**Task directions**.
The reply should hold every entry exactly as written and none of the pictures.

**Exercise input**.
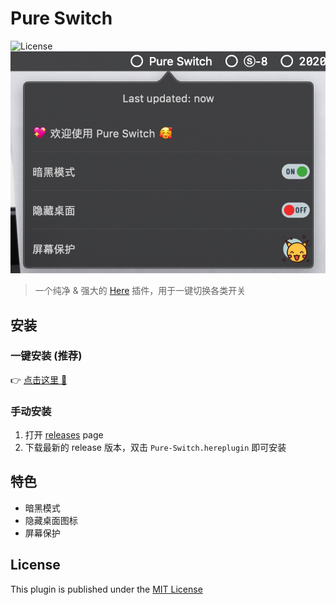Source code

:# Pure Switch

![License](https://img.shields.io/badge/license-MIT-blue.svg)
![Pure-Switch](./media/pure-switch-zh.png)

> 一个纯净 & 强大的 [Here](https://here.app) 插件，用于一键切换各类开关

## 安装

### 一键安装  (推荐)

👉 <a href="https://jump.here.app/?installPlugin?title=Pure-Switch&url=https://github.com/FriendsOfHere/one-switch/releases/latest/download/Pure-Switch.hereplugin">点击这里 🔌</a>

### 手动安装
1. 打开 [releases](https://github.com/FriendsOfHere/pure-switch/releases/latest/) page
2. 下载最新的 release 版本，双击 `Pure-Switch.hereplugin` 即可安装

## 特色
- 暗黑模式
- 隐藏桌面图标
- 屏幕保护

## License
This plugin is published under the [MIT License](./LICENSE.md)
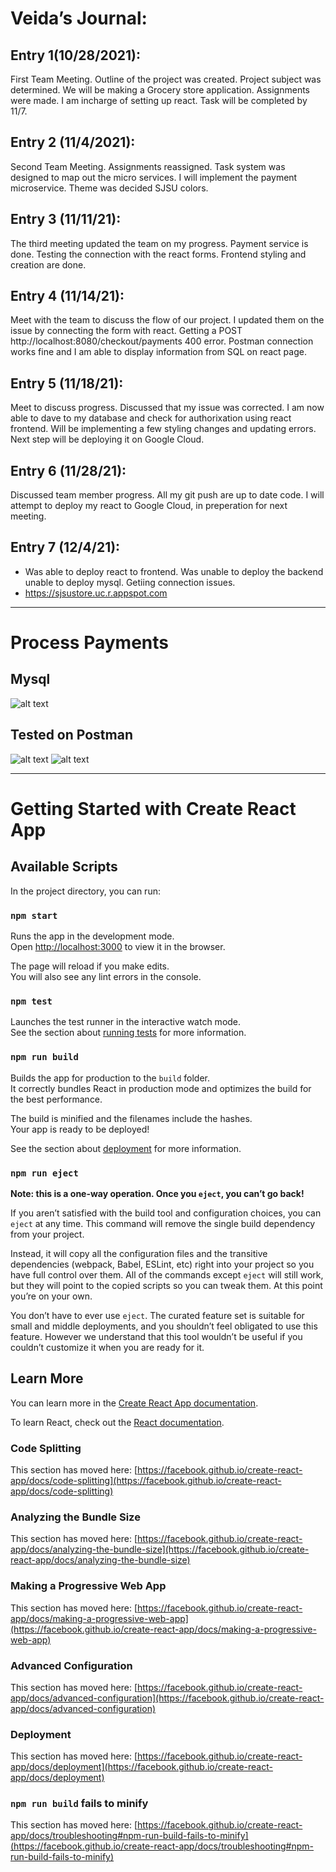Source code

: # Veida’s Journal:
## Entry 1(10/28/2021):
First Team Meeting. Outline of the project was created. Project subject was determined. We will be making a Grocery store application. Assignments were made. I am incharge of setting up react. Task will be completed by 11/7.
## Entry 2 (11/4/2021):
Second Team Meeting. Assignments reassigned. Task system was designed to map out the micro services. I will implement the payment microservice. Theme was decided SJSU colors. 
## Entry 3 (11/11/21):
The third meeting updated the team on my progress. Payment service is done. Testing the connection with the react forms. Frontend styling and creation are done.
## Entry 4 (11/14/21):
Meet with the team to discuss the flow of our project. I updated them on the issue by connecting the form with react. Getting a POST http://localhost:8080/checkout/payments 400 error. Postman connection works fine and I am able to display information from SQL on react page.
## Entry 5 (11/18/21):
Meet to discuss progress. Discussed that my issue was corrected. I am now able to dave to my database and check for authorixation using react frontend. 
Will be implementing a few styling changes and updating errors. Next step will be deploying it on Google Cloud.
## Entry 6 (11/28/21):
Discussed team member progress. All my git push are up to date code. I will attempt to deploy my react to Google Cloud, in preperation for next meeting.
## Entry 7 (12/4/21):
* Was able to deploy react to frontend. Was unable to deploy the backend unable to deploy mysql. Getiing connection issues.
* https://sjsustore.uc.r.appspot.com
---
# Process Payments
## Mysql 
![alt text](https://github.com/nguyensjsu/fa21-172-wing-chun/blob/main/images/Payment-process-sql.png)
## Tested on Postman
![alt text](https://github.com/nguyensjsu/fa21-172-wing-chun/blob/main/images/payment-process-get.png)
![alt text](https://github.com/nguyensjsu/fa21-172-wing-chun/blob/main/images/payment-process-post.png) 

---
# Getting Started with Create React App

## Available Scripts

In the project directory, you can run:

### `npm start`

Runs the app in the development mode.\
Open [http://localhost:3000](http://localhost:3000) to view it in the browser.

The page will reload if you make edits.\
You will also see any lint errors in the console.

### `npm test`

Launches the test runner in the interactive watch mode.\
See the section about [running tests](https://facebook.github.io/create-react-app/docs/running-tests) for more information.

### `npm run build`

Builds the app for production to the `build` folder.\
It correctly bundles React in production mode and optimizes the build for the best performance.

The build is minified and the filenames include the hashes.\
Your app is ready to be deployed!

See the section about [deployment](https://facebook.github.io/create-react-app/docs/deployment) for more information.

### `npm run eject`

**Note: this is a one-way operation. Once you `eject`, you can’t go back!**

If you aren’t satisfied with the build tool and configuration choices, you can `eject` at any time. This command will remove the single build dependency from your project.

Instead, it will copy all the configuration files and the transitive dependencies (webpack, Babel, ESLint, etc) right into your project so you have full control over them. All of the commands except `eject` will still work, but they will point to the copied scripts so you can tweak them. At this point you’re on your own.

You don’t have to ever use `eject`. The curated feature set is suitable for small and middle deployments, and you shouldn’t feel obligated to use this feature. However we understand that this tool wouldn’t be useful if you couldn’t customize it when you are ready for it.

## Learn More

You can learn more in the [Create React App documentation](https://facebook.github.io/create-react-app/docs/getting-started).

To learn React, check out the [React documentation](https://reactjs.org/).

### Code Splitting

This section has moved here: [https://facebook.github.io/create-react-app/docs/code-splitting](https://facebook.github.io/create-react-app/docs/code-splitting)

### Analyzing the Bundle Size

This section has moved here: [https://facebook.github.io/create-react-app/docs/analyzing-the-bundle-size](https://facebook.github.io/create-react-app/docs/analyzing-the-bundle-size)

### Making a Progressive Web App

This section has moved here: [https://facebook.github.io/create-react-app/docs/making-a-progressive-web-app](https://facebook.github.io/create-react-app/docs/making-a-progressive-web-app)

### Advanced Configuration

This section has moved here: [https://facebook.github.io/create-react-app/docs/advanced-configuration](https://facebook.github.io/create-react-app/docs/advanced-configuration)

### Deployment

This section has moved here: [https://facebook.github.io/create-react-app/docs/deployment](https://facebook.github.io/create-react-app/docs/deployment)

### `npm run build` fails to minify

This section has moved here: [https://facebook.github.io/create-react-app/docs/troubleshooting#npm-run-build-fails-to-minify](https://facebook.github.io/create-react-app/docs/troubleshooting#npm-run-build-fails-to-minify)
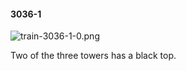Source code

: #### 3036-1
![train-3036-1-0.png](https://github.com/lil-lab/nlvr/raw/master/nlvr/train/images/72/train-3036-1-0.png "train-3036-1-0.png")

Two of the three towers has a black top.
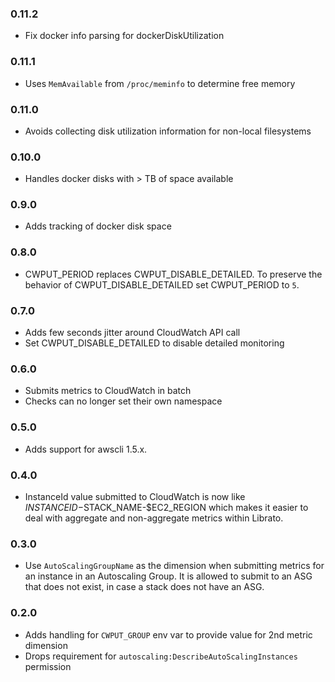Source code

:### 0.11.2

- Fix docker info parsing for dockerDiskUtilization

### 0.11.1

- Uses `MemAvailable` from `/proc/meminfo` to determine free memory

### 0.11.0

- Avoids collecting disk utilization information for non-local filesystems

### 0.10.0

- Handles docker disks with > TB of space available

### 0.9.0

- Adds tracking of docker disk space

### 0.8.0

- CWPUT_PERIOD replaces CWPUT_DISABLE_DETAILED. To preserve the behavior of
  CWPUT_DISABLE_DETAILED set CWPUT_PERIOD to `5`.

### 0.7.0

- Adds few seconds jitter around CloudWatch API call
- Set CWPUT_DISABLE_DETAILED to disable detailed monitoring

### 0.6.0

- Submits metrics to CloudWatch in batch
- Checks can no longer set their own namespace

### 0.5.0

- Adds support for awscli 1.5.x.

### 0.4.0

- InstanceId value submitted to CloudWatch is now like
  $INSTANCEID-$STACK_NAME-$EC2_REGION which makes it easier to deal with
  aggregate and non-aggregate metrics within Librato.

### 0.3.0

- Use `AutoScalingGroupName` as the dimension when submitting metrics for an
  instance in an Autoscaling Group.  It is allowed to submit to an ASG that does
  not exist, in case a stack does not have an ASG.

### 0.2.0

- Adds handling for `CWPUT_GROUP` env var to provide value for 2nd metric dimension
- Drops requirement for `autoscaling:DescribeAutoScalingInstances` permission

**Answer to the problem**.
Source code

:# Pure Switch

![License](https://img.shields.io/badge/license-MIT-blue.svg)
![Pure-Switch](./media/pure-switch-zh.png)

> 一个纯净 & 强大的 [Here](https://here.app) 插件，用于一键切换各类开关

## 安装

### 一键安装  (推荐)

👉 <a href="https://jump.here.app/?installPlugin?title=Pure-Switch&url=https://github.com/FriendsOfHere/one-switch/releases/latest/download/Pure-Switch.hereplugin">点击这里 🔌</a>

### 手动安装
1. 打开 [releases](https://github.com/FriendsOfHere/pure-switch/releases/latest/) page
2. 下载最新的 release 版本，双击 `Pure-Switch.hereplugin` 即可安装

## 特色
- 暗黑模式
- 隐藏桌面图标
- 屏幕保护

## License
This plugin is published under the [MIT License](./LICENSE.md)
Source code

: # Veida’s Journal:
## Entry 1(10/28/2021):
First Team Meeting. Outline of the project was created. Project subject was determined. We will be making a Grocery store application. Assignments were made. I am incharge of setting up react. Task will be completed by 11/7.
## Entry 2 (11/4/2021):
Second Team Meeting. Assignments reassigned. Task system was designed to map out the micro services. I will implement the payment microservice. Theme was decided SJSU colors. 
## Entry 3 (11/11/21):
The third meeting updated the team on my progress. Payment service is done. Testing the connection with the react forms. Frontend styling and creation are done.
## Entry 4 (11/14/21):
Meet with the team to discuss the flow of our project. I updated them on the issue by connecting the form with react. Getting a POST http://localhost:8080/checkout/payments 400 error. Postman connection works fine and I am able to display information from SQL on react page.
## Entry 5 (11/18/21):
Meet to discuss progress. Discussed that my issue was corrected. I am now able to dave to my database and check for authorixation using react frontend. 
Will be implementing a few styling changes and updating errors. Next step will be deploying it on Google Cloud.
## Entry 6 (11/28/21):
Discussed team member progress. All my git push are up to date code. I will attempt to deploy my react to Google Cloud, in preperation for next meeting.
## Entry 7 (12/4/21):
* Was able to deploy react to frontend. Was unable to deploy the backend unable to deploy mysql. Getiing connection issues.
* https://sjsustore.uc.r.appspot.com
---
# Process Payments
## Mysql 
![alt text](https://github.com/nguyensjsu/fa21-172-wing-chun/blob/main/images/Payment-process-sql.png)
## Tested on Postman
![alt text](https://github.com/nguyensjsu/fa21-172-wing-chun/blob/main/images/payment-process-get.png)
![alt text](https://github.com/nguyensjsu/fa21-172-wing-chun/blob/main/images/payment-process-post.png) 

---
# Getting Started with Create React App

## Available Scripts

In the project directory, you can run:

### `npm start`

Runs the app in the development mode.\
Open [http://localhost:3000](http://localhost:3000) to view it in the browser.

The page will reload if you make edits.\
You will also see any lint errors in the console.

### `npm test`

Launches the test runner in the interactive watch mode.\
See the section about [running tests](https://facebook.github.io/create-react-app/docs/running-tests) for more information.

### `npm run build`

Builds the app for production to the `build` folder.\
It correctly bundles React in production mode and optimizes the build for the best performance.

The build is minified and the filenames include the hashes.\
Your app is ready to be deployed!

See the section about [deployment](https://facebook.github.io/create-react-app/docs/deployment) for more information.

### `npm run eject`

**Note: this is a one-way operation. Once you `eject`, you can’t go back!**

If you aren’t satisfied with the build tool and configuration choices, you can `eject` at any time. This command will remove the single build dependency from your project.

Instead, it will copy all the configuration files and the transitive dependencies (webpack, Babel, ESLint, etc) right into your project so you have full control over them. All of the commands except `eject` will still work, but they will point to the copied scripts so you can tweak them. At this point you’re on your own.

You don’t have to ever use `eject`. The curated feature set is suitable for small and middle deployments, and you shouldn’t feel obligated to use this feature. However we understand that this tool wouldn’t be useful if you couldn’t customize it when you are ready for it.

## Learn More

You can learn more in the [Create React App documentation](https://facebook.github.io/create-react-app/docs/getting-started).

To learn React, check out the [React documentation](https://reactjs.org/).

### Code Splitting

This section has moved here: [https://facebook.github.io/create-react-app/docs/code-splitting](https://facebook.github.io/create-react-app/docs/code-splitting)

### Analyzing the Bundle Size

This section has moved here: [https://facebook.github.io/create-react-app/docs/analyzing-the-bundle-size](https://facebook.github.io/create-react-app/docs/analyzing-the-bundle-size)

### Making a Progressive Web App

This section has moved here: [https://facebook.github.io/create-react-app/docs/making-a-progressive-web-app](https://facebook.github.io/create-react-app/docs/making-a-progressive-web-app)

### Advanced Configuration

This section has moved here: [https://facebook.github.io/create-react-app/docs/advanced-configuration](https://facebook.github.io/create-react-app/docs/advanced-configuration)

### Deployment

This section has moved here: [https://facebook.github.io/create-react-app/docs/deployment](https://facebook.github.io/create-react-app/docs/deployment)

### `npm run build` fails to minify

This section has moved here: [https://facebook.github.io/create-react-app/docs/troubleshooting#npm-run-build-fails-to-minify](https://facebook.github.io/create-react-app/docs/troubleshooting#npm-run-build-fails-to-minify)
Source code

: #### 3036-1
![train-3036-1-0.png](https://github.com/lil-lab/nlvr/raw/master/nlvr/train/images/72/train-3036-1-0.png "train-3036-1-0.png")

Two of the three towers has a black top.
Source code

:### 0.11.2

- Fix docker info parsing for dockerDiskUtilization

### 0.11.1

- Uses `MemAvailable` from `/proc/meminfo` to determine free memory

### 0.11.0

- Avoids collecting disk utilization information for non-local filesystems

### 0.10.0

- Handles docker disks with > TB of space available

### 0.9.0

- Adds tracking of docker disk space

### 0.8.0

- CWPUT_PERIOD replaces CWPUT_DISABLE_DETAILED. To preserve the behavior of
  CWPUT_DISABLE_DETAILED set CWPUT_PERIOD to `5`.

### 0.7.0

- Adds few seconds jitter around CloudWatch API call
- Set CWPUT_DISABLE_DETAILED to disable detailed monitoring

### 0.6.0

- Submits metrics to CloudWatch in batch
- Checks can no longer set their own namespace

### 0.5.0

- Adds support for awscli 1.5.x.

### 0.4.0

- InstanceId value submitted to CloudWatch is now like
  $INSTANCEID-$STACK_NAME-$EC2_REGION which makes it easier to deal with
  aggregate and non-aggregate metrics within Librato.

### 0.3.0

- Use `AutoScalingGroupName` as the dimension when submitting metrics for an
  instance in an Autoscaling Group.  It is allowed to submit to an ASG that does
  not exist, in case a stack does not have an ASG.

### 0.2.0

- Adds handling for `CWPUT_GROUP` env var to provide value for 2nd metric dimension
- Drops requirement for `autoscaling:DescribeAutoScalingInstances` permission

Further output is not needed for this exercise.